# Non-abelian gauge fields 3-vertex and 4-vertex?

1. Jun 26, 2015

### moss

I want to understand the 'vertex factor' of 3-bosons field and 4-bosons field but get confused.
(I know the lagrangian and have computed the interaction vertices already) only need to understand the vertex factor.

In other words, I want to learn how 3-boson vertex and 4-boson vertex are computed in Feynman diagrams.

It is, for example, given in Peskin&Schrioeder on page 507 but I dont get it as to what is permuted there, the color indices a,b,c or the lorentz indices and the momentum?

any help/hint is much appricaited !
Thanks.

2. Jun 28, 2015

### vanhees71

Ok, let's see how to sort this out. The gauge-covariant derivatives, acting on the quark fields read
$$\mathrm{D}_{\mu}=\partial_{\mu} - \mathrm{i} g t^a A_{\mu}^a,$$
where $t^a=\lambda^a/2$ are the generators of the su(3) Lie algebra in its fundamental representation.

The non-Abelian Faraday tensor is given by
$$F_{\mu \nu}^a=\partial_{\mu} A_{\nu}^a-\partial_{\nu} A_{\mu}^a + g f^{abc} A_{\mu}^b A_{\nu}^c.$$
Since SU(3) is a semisimple Lie group, the structure constants, defined by
$$[t^a,t^b]=\mathrm{i} f^{abc} t^c$$
can be made totally antisymmetric by a clever choice of the Lie algebra's basis, and this is the case for our choice of this basis $t^a$.

$$\mathrm{L}=-\frac{1}{4} F_{\mu \nu}^a F^{a \mu \nu} + \overline{\psi}(\mathrm{i} \mathrm{D}_{\mu} \gamma^{\mu} -M) \psi,$$
where $\psi$ consists of 6 quarks with three colors each. The $t^a$ contained in $\mathrm{D}_{\mu}$ act on the color indices. $M$ is a diagonal real matrix in flavor space.
When quantizing the theory, you have to introduce Faddeev-Popov ghosts, but these do not affect the quark-gluon and the three- and four-gluon vertices (at least not for the usually used gauges).

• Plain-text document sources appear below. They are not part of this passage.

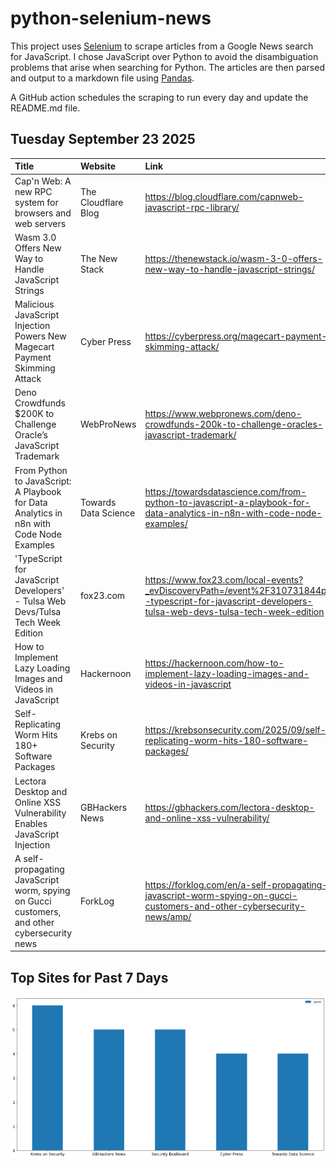 # python-selenium-news

This project uses [Selenium](https://www.seleniumhq.org/) to scrape articles from a Google News search for JavaScript.
I chose JavaScript over Python to avoid the disambiguation problems that arise when searching for Python.
The articles are then parsed and output to a markdown file using [Pandas](https://pandas.pydata.org/).

A GitHub action schedules the scraping to run every day and update the README.md file.

## Tuesday September 23 2025


| Title                                                                                       | Website              | Link                                                                                                                                                 |
|:--------------------------------------------------------------------------------------------|:---------------------|:-----------------------------------------------------------------------------------------------------------------------------------------------------|
| Cap'n Web: A new RPC system for browsers and web servers                                    | The Cloudflare Blog  | https://blog.cloudflare.com/capnweb-javascript-rpc-library/                                                                                          |
| Wasm 3.0 Offers New Way to Handle JavaScript Strings                                        | The New Stack        | https://thenewstack.io/wasm-3-0-offers-new-way-to-handle-javascript-strings/                                                                         |
| Malicious JavaScript Injection Powers New Magecart Payment Skimming Attack                  | Cyber Press          | https://cyberpress.org/magecart-payment-skimming-attack/                                                                                             |
| Deno Crowdfunds $200K to Challenge Oracle’s JavaScript Trademark                            | WebProNews           | https://www.webpronews.com/deno-crowdfunds-200k-to-challenge-oracles-javascript-trademark/                                                           |
| From Python to JavaScript: A Playbook for Data Analytics in n8n with Code Node Examples     | Towards Data Science | https://towardsdatascience.com/from-python-to-javascript-a-playbook-for-data-analytics-in-n8n-with-code-node-examples/                               |
| 'TypeScript for JavaScript Developers' - Tulsa Web Devs/Tulsa Tech Week Edition             | fox23.com            | https://www.fox23.com/local-events?_evDiscoveryPath=/event%2F310731844p--typescript-for-javascript-developers-tulsa-web-devs-tulsa-tech-week-edition |
| How to Implement Lazy Loading Images and Videos in JavaScript                               | Hackernoon           | https://hackernoon.com/how-to-implement-lazy-loading-images-and-videos-in-javascript                                                                 |
| Self-Replicating Worm Hits 180+ Software Packages                                           | Krebs on Security    | https://krebsonsecurity.com/2025/09/self-replicating-worm-hits-180-software-packages/                                                                |
| Lectora Desktop and Online XSS Vulnerability Enables JavaScript Injection                   | GBHackers News       | https://gbhackers.com/lectora-desktop-and-online-xss-vulnerability/                                                                                  |
| A self-propagating JavaScript worm, spying on Gucci customers, and other cybersecurity news | ForkLog              | https://forklog.com/en/a-self-propagating-javascript-worm-spying-on-gucci-customers-and-other-cybersecurity-news/amp/                                |
## Top Sites for Past 7 Days

![Graph of Top Sites](https://raw.githubusercontent.com/dan-mba/python-selenium-news/main/last-week.png)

Thus you can read off the Feynman rules immideately from the Lagrangian. The three- and four-gluon vertices come from the first term in the Lagrangian. You have to multiply out the terms. The four-gluon contribution to $\mathrm{L}$ reads
$$\mathrm{L}_{4g}=-\frac{1}{4} f^{eab} f^{ecd} A_{\mu}^a A_{\nu}^b A_{\rho}^{c}A_{\sigma}^{d} g^{\mu \rho} g^{\nu \sigma}.$$
Now to read off the Feynman rule for the corresponding vertex, you have to symmetrize/anti-symmetrize the coefficient in front of the four fields according to the symmetry of the objects. The $f^{abc}$ are totally antisymmetric, and this gives the 12 expressions with the corresponding signs in the Feynman rule given in Fig. 16.1.